Cutting Edge: Chronic NF-κB Activation in CD4+ T Cells in Rheumatoid Arthritis Is Genetically Determined by HLA Risk Alleles

• Published in: The Journal of immunology (1950) Vol. 195; no. 3; pp. 791 - 795
• Main Authors: Spurlock, Charles F, Tossberg, John T, Olsen, Nancy J, Aune, Thomas M
• Format: Journal Article
• Language: English
• Published: United States 01.08.2015
• Subjects: Arthritis, Rheumatoid - genetics; Arthritis, Rheumatoid - immunology; CD4-Positive T-Lymphocytes - immunology; Enzyme Activation; HLA-DRB1 Chains - genetics; HLA-DRB1 Chains - immunology; Humans; JNK Mitogen-Activated Protein Kinases - antagonists & inhibitors; JNK Mitogen-Activated Protein Kinases - metabolism; NF-kappa B - metabolism; NFATC Transcription Factors - antagonists & inhibitors; NFATC Transcription Factors - metabolism; Polymorphism, Genetic; Receptors, Antigen, T-Cell - immunology; Transcription Factor AP-1 - antagonists & inhibitors; Transcription Factor AP-1 - metabolism
• ISSN: 0022-1767; 1550-6606; 1550-6606
• DOI: 10.4049/jimmunol.1500267

Of identified genetic variants, HLA polymorphisms confer the greatest risk for developing autoimmune diseases, including rheumatoid arthritis (HLA-DRB1*04).

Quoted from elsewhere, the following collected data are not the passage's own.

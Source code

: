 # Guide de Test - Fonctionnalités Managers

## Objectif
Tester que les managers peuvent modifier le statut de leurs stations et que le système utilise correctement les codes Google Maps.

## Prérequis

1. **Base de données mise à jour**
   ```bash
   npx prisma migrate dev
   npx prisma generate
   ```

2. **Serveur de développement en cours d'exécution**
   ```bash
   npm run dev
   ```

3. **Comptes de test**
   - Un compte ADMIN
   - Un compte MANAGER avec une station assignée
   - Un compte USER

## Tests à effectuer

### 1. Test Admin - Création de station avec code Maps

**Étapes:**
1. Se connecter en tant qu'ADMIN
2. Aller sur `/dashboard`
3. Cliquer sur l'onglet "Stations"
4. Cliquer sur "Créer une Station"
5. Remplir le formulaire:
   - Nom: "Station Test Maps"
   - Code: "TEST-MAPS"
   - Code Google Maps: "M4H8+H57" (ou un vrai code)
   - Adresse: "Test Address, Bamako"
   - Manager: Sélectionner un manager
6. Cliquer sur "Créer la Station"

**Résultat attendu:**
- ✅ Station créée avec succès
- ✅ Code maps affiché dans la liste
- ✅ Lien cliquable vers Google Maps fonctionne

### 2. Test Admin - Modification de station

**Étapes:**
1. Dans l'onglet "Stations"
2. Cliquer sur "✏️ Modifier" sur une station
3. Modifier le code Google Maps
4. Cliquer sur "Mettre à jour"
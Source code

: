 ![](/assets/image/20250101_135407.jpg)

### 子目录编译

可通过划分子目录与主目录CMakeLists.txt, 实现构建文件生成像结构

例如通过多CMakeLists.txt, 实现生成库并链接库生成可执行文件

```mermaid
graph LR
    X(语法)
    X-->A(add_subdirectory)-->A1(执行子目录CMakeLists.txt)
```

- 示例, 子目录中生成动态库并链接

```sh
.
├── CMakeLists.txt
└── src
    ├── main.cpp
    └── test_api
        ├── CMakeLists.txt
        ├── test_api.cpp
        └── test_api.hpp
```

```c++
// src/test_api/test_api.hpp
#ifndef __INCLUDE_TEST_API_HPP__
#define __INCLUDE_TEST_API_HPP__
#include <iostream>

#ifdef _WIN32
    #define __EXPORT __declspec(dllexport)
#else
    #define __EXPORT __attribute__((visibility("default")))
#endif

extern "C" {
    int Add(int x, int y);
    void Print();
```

There are strong influences of HLA polymorphisms on cell type–specific gene expression in B cells and monocytes. Their influence on gene expression in CD4+ T cells is not known. We determined transcript and proteins levels of target genes in lymphocyte/monocyte subsets in healthy controls and rheumatoid arthritis subjects as a function of HLA-DRB1*04 haplotype. We identified gene expression dependent on HLA-DRB1*04 genotype in CD4+ T cells. NF-κB activity in CD4+ T cells was also dependent on HLA-DRB1*04 genotype, and blocking HLA-DR inhibited NF-κB activity in CD4+ T cells and normalized gene expression, as did pharmacologic inhibition of NF-κB. We conclude that interactions between TCR and MHC class II encoded by HLA-DRB1*04 create a proinflammatory “hum” altering CD4+ T cell phenotype.